--- Exercise objective ---
Reproduce the opening lines of the records exactly, up to and including the line in which "Additionally, a custom" occurs.

(Dataset items)
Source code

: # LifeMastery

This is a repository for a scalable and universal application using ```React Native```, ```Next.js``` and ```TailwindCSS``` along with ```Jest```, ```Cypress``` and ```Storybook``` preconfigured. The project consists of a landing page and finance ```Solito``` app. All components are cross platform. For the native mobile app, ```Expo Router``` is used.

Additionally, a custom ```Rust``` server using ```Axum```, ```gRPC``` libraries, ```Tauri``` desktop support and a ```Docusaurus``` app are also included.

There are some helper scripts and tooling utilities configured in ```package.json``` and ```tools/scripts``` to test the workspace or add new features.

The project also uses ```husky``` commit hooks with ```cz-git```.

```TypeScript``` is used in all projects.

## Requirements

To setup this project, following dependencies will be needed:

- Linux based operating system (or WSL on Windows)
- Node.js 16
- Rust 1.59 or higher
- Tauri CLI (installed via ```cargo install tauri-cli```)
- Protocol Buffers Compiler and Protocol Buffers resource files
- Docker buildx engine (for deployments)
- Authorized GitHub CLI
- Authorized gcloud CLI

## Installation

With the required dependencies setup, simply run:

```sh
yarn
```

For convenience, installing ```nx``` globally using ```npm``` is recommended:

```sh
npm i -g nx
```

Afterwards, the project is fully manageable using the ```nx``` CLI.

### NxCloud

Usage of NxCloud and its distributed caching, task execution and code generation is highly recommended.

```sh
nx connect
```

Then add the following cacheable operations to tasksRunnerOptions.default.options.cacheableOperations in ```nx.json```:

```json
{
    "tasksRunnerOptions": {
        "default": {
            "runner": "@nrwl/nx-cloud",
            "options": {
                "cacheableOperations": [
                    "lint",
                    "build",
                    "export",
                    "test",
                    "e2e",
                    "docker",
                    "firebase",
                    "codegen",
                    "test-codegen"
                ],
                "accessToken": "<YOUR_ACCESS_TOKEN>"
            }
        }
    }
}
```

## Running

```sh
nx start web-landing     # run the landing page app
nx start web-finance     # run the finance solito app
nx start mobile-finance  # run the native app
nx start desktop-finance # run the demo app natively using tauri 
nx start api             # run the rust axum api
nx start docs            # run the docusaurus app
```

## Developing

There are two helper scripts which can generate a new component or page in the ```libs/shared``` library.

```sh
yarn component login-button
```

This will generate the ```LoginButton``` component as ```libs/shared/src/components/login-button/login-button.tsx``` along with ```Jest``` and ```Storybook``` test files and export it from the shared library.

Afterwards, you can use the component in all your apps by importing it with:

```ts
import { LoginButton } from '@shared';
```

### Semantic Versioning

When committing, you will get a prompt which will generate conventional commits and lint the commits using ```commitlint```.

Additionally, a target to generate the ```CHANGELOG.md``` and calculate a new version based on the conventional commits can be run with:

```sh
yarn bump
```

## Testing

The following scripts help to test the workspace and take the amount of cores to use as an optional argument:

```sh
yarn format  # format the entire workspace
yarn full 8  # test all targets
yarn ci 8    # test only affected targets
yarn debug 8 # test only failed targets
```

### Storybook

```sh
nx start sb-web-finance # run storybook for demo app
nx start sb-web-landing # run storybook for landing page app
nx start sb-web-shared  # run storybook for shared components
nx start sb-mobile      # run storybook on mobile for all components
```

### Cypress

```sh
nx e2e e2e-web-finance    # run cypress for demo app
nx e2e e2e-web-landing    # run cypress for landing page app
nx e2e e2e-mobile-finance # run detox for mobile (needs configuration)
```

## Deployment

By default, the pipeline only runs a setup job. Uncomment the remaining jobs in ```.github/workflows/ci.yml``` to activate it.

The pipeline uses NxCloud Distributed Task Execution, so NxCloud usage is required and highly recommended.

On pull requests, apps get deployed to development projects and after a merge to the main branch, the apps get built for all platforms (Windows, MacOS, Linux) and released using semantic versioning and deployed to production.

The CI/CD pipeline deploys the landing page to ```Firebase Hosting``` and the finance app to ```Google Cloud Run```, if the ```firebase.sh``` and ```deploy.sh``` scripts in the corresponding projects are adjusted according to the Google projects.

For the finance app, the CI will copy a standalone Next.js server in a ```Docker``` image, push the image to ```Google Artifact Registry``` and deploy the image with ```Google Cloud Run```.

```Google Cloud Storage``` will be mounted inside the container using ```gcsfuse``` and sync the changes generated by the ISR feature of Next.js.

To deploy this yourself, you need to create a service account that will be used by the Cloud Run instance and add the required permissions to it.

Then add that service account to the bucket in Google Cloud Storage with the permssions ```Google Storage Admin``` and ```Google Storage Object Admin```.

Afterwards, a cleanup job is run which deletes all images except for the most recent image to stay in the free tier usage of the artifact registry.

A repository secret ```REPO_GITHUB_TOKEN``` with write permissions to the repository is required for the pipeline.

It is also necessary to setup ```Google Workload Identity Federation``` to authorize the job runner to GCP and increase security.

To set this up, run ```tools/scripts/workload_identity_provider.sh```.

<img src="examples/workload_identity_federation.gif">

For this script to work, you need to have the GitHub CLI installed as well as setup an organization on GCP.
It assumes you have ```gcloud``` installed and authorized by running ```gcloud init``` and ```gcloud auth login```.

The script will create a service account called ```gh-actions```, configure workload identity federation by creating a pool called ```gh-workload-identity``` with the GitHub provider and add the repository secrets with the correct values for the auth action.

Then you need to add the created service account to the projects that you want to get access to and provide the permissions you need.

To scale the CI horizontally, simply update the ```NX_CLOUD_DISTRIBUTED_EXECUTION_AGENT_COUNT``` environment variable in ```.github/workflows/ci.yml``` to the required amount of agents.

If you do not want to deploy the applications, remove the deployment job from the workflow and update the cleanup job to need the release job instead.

--- Solution ---
Source code

: # LifeMastery

This is a repository for a scalable and universal application using ```React Native```, ```Next.js``` and ```TailwindCSS``` along with ```Jest```, ```Cypress``` and ```Storybook``` preconfigured. The project consists of a landing page and finance ```Solito``` app. All components are cross platform. For the native mobile app, ```Expo Router``` is used.

Additionally, a custom ```Rust``` server using ```Axum```, ```gRPC``` libraries, ```Tauri``` desktop support and a ```Docusaurus``` app are also included.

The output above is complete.